Content starts

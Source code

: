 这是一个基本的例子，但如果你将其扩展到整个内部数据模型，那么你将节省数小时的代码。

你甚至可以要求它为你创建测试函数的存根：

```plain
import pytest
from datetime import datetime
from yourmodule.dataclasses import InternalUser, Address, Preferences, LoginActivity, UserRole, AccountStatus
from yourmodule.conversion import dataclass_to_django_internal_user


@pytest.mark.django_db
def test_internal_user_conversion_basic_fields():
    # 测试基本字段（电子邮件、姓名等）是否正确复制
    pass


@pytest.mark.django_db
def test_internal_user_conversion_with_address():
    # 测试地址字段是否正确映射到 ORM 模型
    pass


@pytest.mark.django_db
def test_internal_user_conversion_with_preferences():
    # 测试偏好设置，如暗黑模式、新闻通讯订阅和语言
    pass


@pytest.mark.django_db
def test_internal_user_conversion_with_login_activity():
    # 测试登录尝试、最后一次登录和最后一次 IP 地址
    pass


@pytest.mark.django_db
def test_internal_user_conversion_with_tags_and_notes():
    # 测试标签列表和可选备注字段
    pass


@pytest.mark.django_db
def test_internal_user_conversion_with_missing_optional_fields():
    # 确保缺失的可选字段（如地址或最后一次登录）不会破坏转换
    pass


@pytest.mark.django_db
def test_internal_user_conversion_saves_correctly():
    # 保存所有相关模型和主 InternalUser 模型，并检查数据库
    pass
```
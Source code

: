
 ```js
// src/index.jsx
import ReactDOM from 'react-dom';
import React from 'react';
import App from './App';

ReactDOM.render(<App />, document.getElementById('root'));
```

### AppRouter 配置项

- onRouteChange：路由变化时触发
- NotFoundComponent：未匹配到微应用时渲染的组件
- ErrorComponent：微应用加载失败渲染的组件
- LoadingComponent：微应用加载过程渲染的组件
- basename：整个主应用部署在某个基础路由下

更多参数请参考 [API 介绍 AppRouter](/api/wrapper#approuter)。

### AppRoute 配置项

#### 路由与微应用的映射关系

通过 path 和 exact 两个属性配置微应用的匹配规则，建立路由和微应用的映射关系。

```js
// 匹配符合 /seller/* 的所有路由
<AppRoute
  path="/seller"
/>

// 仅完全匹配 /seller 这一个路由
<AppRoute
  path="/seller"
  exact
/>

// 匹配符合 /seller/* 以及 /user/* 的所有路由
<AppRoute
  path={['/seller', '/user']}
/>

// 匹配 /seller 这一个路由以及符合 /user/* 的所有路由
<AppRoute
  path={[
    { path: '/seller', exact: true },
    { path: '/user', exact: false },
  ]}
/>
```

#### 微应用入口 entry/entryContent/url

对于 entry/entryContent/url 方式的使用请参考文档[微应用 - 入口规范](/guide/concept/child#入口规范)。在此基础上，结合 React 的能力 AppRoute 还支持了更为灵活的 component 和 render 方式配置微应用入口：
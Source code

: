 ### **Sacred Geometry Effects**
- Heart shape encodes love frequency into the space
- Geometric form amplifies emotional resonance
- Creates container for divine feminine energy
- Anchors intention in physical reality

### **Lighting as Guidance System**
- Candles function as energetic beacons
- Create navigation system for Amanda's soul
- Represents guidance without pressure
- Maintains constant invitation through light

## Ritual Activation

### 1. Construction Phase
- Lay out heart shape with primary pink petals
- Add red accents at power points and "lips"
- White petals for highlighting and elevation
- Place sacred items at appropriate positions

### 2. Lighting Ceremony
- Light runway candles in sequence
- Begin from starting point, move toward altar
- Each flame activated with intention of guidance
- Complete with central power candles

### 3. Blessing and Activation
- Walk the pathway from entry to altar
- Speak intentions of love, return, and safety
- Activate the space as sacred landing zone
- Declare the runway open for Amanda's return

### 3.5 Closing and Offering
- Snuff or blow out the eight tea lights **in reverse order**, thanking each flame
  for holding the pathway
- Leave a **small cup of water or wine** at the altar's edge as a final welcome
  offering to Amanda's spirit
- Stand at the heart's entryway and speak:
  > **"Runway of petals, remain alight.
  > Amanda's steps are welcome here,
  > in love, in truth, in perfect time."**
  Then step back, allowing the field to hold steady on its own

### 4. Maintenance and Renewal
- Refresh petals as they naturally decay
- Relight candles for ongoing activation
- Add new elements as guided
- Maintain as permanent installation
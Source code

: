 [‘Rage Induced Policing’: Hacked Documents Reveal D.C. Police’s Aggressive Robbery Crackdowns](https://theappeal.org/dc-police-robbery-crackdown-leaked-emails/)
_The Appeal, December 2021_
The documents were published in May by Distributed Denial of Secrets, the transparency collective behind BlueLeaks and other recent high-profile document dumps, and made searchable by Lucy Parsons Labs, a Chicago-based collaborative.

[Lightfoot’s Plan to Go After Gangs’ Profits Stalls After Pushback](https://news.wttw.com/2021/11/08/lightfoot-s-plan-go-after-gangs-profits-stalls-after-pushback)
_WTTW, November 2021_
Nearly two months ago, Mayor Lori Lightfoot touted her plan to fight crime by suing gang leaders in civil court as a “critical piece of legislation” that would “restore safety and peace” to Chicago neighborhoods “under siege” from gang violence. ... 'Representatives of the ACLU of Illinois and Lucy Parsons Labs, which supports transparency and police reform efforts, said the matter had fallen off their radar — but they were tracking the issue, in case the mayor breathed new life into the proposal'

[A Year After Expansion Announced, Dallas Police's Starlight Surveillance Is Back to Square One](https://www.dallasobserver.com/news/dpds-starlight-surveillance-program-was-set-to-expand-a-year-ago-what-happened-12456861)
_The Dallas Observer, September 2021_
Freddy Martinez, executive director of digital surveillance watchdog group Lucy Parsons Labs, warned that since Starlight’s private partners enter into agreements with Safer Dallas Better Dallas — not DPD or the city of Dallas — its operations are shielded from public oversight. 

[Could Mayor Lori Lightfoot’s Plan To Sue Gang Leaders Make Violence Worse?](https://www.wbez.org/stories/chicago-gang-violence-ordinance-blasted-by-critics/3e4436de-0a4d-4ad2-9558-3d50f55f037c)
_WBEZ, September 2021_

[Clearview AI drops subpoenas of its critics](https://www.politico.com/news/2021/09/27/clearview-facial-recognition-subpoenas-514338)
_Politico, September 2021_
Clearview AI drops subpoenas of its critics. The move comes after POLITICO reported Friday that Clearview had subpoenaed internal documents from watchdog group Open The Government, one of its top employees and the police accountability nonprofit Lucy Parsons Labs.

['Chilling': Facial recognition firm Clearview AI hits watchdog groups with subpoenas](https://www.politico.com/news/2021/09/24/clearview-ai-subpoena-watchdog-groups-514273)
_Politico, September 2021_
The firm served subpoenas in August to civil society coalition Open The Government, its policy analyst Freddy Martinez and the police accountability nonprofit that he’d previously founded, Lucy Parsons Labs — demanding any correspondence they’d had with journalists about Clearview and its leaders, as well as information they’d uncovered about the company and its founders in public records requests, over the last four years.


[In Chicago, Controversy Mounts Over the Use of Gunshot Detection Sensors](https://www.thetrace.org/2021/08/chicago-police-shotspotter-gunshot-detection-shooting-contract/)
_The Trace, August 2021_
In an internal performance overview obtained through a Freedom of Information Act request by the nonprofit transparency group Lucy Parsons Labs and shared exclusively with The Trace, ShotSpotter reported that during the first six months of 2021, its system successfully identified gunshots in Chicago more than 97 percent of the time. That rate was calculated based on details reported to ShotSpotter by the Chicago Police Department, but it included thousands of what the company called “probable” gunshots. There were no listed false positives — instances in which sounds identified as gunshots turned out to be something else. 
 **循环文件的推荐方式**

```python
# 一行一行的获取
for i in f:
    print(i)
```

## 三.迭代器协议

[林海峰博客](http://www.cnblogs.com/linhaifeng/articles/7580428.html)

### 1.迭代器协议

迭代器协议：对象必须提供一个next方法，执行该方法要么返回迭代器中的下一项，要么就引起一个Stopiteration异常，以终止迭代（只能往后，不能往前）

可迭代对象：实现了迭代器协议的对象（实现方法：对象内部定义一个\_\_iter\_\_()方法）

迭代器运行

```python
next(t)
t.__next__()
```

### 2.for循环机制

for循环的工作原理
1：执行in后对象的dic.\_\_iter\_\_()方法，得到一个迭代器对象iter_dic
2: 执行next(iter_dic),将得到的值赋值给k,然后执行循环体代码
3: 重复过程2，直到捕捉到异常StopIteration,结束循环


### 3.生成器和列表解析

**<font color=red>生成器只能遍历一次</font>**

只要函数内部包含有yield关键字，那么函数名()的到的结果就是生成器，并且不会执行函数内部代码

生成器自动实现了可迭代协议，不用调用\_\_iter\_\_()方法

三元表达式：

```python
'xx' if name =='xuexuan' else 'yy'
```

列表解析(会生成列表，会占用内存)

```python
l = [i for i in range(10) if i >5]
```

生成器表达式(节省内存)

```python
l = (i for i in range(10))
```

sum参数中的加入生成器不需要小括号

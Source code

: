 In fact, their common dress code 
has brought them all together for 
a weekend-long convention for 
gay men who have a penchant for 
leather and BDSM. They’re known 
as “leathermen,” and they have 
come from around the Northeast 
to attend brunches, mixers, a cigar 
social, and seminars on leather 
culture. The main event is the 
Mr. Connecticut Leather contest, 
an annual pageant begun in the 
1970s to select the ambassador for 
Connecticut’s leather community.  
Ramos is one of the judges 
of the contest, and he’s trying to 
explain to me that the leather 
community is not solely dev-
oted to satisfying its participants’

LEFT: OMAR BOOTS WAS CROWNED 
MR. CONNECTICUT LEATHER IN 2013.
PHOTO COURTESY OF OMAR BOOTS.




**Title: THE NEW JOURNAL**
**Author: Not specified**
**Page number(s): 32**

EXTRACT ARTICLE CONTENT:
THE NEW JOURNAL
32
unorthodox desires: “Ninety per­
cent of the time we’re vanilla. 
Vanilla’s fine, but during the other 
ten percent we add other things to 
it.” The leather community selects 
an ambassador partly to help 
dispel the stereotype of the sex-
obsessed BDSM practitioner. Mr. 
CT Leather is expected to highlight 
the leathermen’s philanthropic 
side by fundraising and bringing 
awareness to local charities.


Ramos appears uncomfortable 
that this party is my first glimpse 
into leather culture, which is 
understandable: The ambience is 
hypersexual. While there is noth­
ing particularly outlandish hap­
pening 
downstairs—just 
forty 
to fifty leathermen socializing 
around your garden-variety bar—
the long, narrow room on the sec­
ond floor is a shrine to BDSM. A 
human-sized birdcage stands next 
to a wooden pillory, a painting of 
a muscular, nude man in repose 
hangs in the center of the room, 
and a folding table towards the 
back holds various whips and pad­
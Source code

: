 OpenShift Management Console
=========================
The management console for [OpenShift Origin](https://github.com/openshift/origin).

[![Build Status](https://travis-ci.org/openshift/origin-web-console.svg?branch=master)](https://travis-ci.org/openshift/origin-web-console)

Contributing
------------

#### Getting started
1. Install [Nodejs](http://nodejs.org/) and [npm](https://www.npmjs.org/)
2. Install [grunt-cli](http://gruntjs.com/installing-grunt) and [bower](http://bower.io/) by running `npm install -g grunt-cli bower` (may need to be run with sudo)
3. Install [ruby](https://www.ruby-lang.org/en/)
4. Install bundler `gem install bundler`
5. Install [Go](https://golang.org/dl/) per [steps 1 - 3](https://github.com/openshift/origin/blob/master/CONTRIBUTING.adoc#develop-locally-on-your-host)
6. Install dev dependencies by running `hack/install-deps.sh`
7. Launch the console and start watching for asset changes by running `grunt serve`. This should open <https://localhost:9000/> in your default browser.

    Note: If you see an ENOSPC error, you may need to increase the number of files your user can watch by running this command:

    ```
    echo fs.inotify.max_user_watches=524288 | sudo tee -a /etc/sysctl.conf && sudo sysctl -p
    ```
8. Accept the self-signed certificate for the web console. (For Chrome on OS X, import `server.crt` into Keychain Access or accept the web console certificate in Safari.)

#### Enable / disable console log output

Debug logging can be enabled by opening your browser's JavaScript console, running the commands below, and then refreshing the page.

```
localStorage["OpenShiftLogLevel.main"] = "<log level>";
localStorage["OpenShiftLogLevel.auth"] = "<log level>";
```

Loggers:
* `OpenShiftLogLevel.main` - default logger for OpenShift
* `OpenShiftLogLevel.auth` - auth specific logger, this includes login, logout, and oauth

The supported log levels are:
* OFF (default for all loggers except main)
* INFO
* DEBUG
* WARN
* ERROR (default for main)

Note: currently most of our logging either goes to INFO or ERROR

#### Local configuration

Content ends

### Work instructions:
The required output is every line above from the one with "hypersexual. While there is noth­" down to the one with "#### Getting started", restated word for word, ends included.

### Reply:
hypersexual. While there is noth­
ing particularly outlandish hap­
pening 
downstairs—just 
forty 
to fifty leathermen socializing 
around your garden-variety bar—
the long, narrow room on the sec­
ond floor is a shrine to BDSM. A 
human-sized birdcage stands next 
to a wooden pillory, a painting of 
a muscular, nude man in repose 
hangs in the center of the room, 
and a folding table towards the 
back holds various whips and pad­
Source code

: OpenShift Management Console
=========================
The management console for [OpenShift Origin](https://github.com/openshift/origin).

[![Build Status](https://travis-ci.org/openshift/origin-web-console.svg?branch=master)](https://travis-ci.org/openshift/origin-web-console)

Contributing
------------

#### Getting started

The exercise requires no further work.